One evening the ward calls me at home to say William has eloped, and then he has phoned the hospital from a pub to say he is suicidal. I drive 30 miles in a rainstorm, find him in the pub, buy him and his newfound friends a drink, and drive him back to the hospital.

She has been divorced 20 years, but is now a little manic. She elopes. I am called by an irate ex-husband who tells me he arrived home to find her naked in his bed with a bottle of champagne. I cannot help but chuckle at the image; he tells me it is not a laughing matter.

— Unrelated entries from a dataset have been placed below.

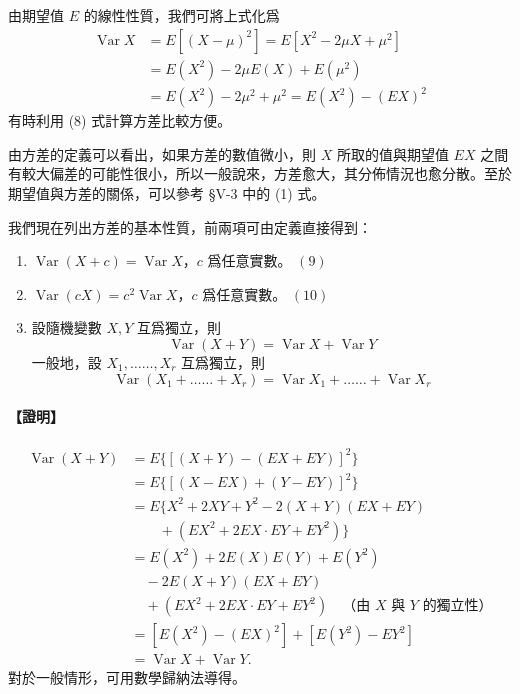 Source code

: 由期望值 $E$ 的線性性質，我們可將上式化爲
\begin{align}
\operatorname{Var} X &= E[(X-\mu)^2] = E[X^2 - 2\mu X + \mu^2] \nonumber \\
&= E(X^2) - 2\mu E(X) + E(\mu^2) \nonumber \\
&= E(X^2) - 2\mu^2 + \mu^2 = E(X^2) - (EX)^2 \tag{8}\label{eq:b5-5-2-8}
\end{align}
有時利用 (8) 式計算方差比較方便。

由方差的定義可以看出，如果方差的數值微小，則 $X$ 所取的值與期望值 $EX$ 之間有較大偏差的可能性很小，所以一般說來，方差愈大，其分佈情況也愈分散。至於期望值與方差的關係，可以參考 §V-3 中的 (1) 式。

我們現在列出方差的基本性質，前兩項可由定義直接得到：
\begin{enumerate}[label=\arabic*., leftmargin=2em, itemsep=0.3em]
  \item $\operatorname{Var}(X+c) = \operatorname{Var} X$，$c$ 爲任意實數。 \hfill $(9)$\label{eq:b5-5-2-9}
  \item $\operatorname{Var}(cX) = c^2 \operatorname{Var} X$，$c$ 爲任意實數。 \hfill $(10)$\label{eq:b5-5-2-10}
  \item 設隨機變數 $X, Y$ 互爲獨立，則
  \begin{equation}\tag{11}\label{eq:b5-5-2-11}
  \operatorname{Var}(X+Y) = \operatorname{Var} X + \operatorname{Var} Y
  \end{equation}
  一般地，設 $X_1, \ldots\ldots, X_r$ 互爲獨立，則
  \begin{equation}\tag{12}\label{eq:b5-5-2-12}
  \operatorname{Var}(X_1 + \ldots\ldots + X_r) = \operatorname{Var} X_1 + \ldots\ldots + \operatorname{Var} X_r
  \end{equation}
\end{enumerate}

\medskip
\paragraph{【證明】}
\begin{align*}
\operatorname{Var}(X+Y) &= E\{[(X+Y)-(EX+EY)]^2\} \\
&= E\{[(X-EX)+(Y-EY)]^2\} \\
&= E\{X^2 + 2XY + Y^2 - 2(X+Y)(EX+EY) \\
&\qquad + (EX^2 + 2EX \cdot EY + EY^2)\} \\
&= E(X^2) + 2E(X)E(Y) + E(Y^2) \\
&\quad - 2E(X+Y)(EX+EY) \\
&\quad + (EX^2 + 2EX \cdot EY + EY^2) \quad \text{（由 $X$ 與 $Y$ 的獨立性）} \\
&= [E(X^2) - (EX)^2] + [E(Y^2) - EY^2] \\
&= \operatorname{Var} X + \operatorname{Var} Y.
\end{align*}
對於一般情形，可用數學歸納法導得。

The young man has been gone a few days. We worry about him. He has some unhealthy attitudes about the police. He is also manic. The police bring him back to the hospital. They found him making a loud and rambling speech from the roof of the police station.

She elopes. She is gone a few days, and not returned to her home. We receive a call from a psychiatric facility 400 miles away. Traveling on a Grey Hound Bus she had threatened suicide and been dropped off at their hospital. At our expense they would send her back.

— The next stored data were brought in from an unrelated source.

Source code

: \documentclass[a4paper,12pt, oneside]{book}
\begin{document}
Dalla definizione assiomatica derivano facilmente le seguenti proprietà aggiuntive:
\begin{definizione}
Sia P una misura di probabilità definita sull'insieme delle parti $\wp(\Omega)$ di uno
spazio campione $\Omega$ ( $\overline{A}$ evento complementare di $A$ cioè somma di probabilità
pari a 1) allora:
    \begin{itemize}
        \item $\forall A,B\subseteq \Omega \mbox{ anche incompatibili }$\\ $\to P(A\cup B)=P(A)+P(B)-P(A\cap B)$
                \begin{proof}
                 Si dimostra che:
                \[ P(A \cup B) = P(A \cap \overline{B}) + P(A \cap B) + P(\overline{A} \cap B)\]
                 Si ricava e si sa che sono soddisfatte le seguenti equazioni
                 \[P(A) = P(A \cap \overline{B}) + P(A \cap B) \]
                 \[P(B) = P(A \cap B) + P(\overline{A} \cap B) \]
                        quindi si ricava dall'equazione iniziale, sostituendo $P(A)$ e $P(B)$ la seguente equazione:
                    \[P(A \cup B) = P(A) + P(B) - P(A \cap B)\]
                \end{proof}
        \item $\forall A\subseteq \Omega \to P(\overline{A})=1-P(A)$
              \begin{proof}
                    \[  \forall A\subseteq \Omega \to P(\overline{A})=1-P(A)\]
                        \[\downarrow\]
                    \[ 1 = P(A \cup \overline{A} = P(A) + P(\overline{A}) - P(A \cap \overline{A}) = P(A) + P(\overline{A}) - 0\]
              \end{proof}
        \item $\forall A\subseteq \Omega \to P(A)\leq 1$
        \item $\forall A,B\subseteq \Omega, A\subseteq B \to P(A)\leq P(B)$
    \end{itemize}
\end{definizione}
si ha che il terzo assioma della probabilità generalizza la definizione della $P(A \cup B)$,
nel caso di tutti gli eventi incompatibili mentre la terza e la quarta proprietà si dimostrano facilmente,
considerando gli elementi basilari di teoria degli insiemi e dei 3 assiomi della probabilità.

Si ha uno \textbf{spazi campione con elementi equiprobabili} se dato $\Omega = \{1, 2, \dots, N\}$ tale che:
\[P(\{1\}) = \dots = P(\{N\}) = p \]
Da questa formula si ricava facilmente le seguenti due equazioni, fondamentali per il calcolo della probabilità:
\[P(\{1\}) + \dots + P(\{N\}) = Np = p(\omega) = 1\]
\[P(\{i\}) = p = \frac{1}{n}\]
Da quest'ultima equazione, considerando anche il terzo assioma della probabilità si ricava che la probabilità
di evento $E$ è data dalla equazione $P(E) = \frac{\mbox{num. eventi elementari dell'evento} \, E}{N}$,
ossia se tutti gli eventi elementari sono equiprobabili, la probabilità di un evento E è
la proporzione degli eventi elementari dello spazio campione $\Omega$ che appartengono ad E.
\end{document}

He eloped from the open door facility, having refused treatment for his bipolar illness. He went straight to the Vancouver Aquarium, jumped in and swam with the Orcas, which attracted much attention, and then gave a press conference for some Vancouver reporters.

On the other hand, another woman suffered from depression but appeared much better now. Her husband said he wanted to take her home for the weekend. This seemed to be a reasonable step in her recovery. But on that weekend-leave from the hospital he took her to visit Niagara Falls. She jumped to her death.

Doors locked or unlocked or partially locked or locked at the discretion of the staff. It has, I suppose, very strong symbolic meaning.

But a psychiatric facility is a world of illness, despair, insanity, confusion, risk, drama, worry, folly, comedy and tragedy. A world of decisions being made about people’s complex lives with limited tools to do so, sometimes with limited information, often with limited staffing. A world in which we now have effective treatments but a myriad set of rules restricting their use. A world in which the staff are asked to keep everybody safe, but with the least possible restrictive methods. A world in which questions of civil liberties, freedom from illness, the right to refuse treatment, the right to be insane if not harmful, the right to unrestricted movement, the right to die – it is a world where all those profound issues are debated every day, and not merely as theory.

I am no longer as concerned about a locked or unlocked door as I once was. As long as everybody is doing their best to care, to protect, to keep safe, to reduce harm, to comfort, and to treat mental illness. And as long as we have hospitals and staff to do this.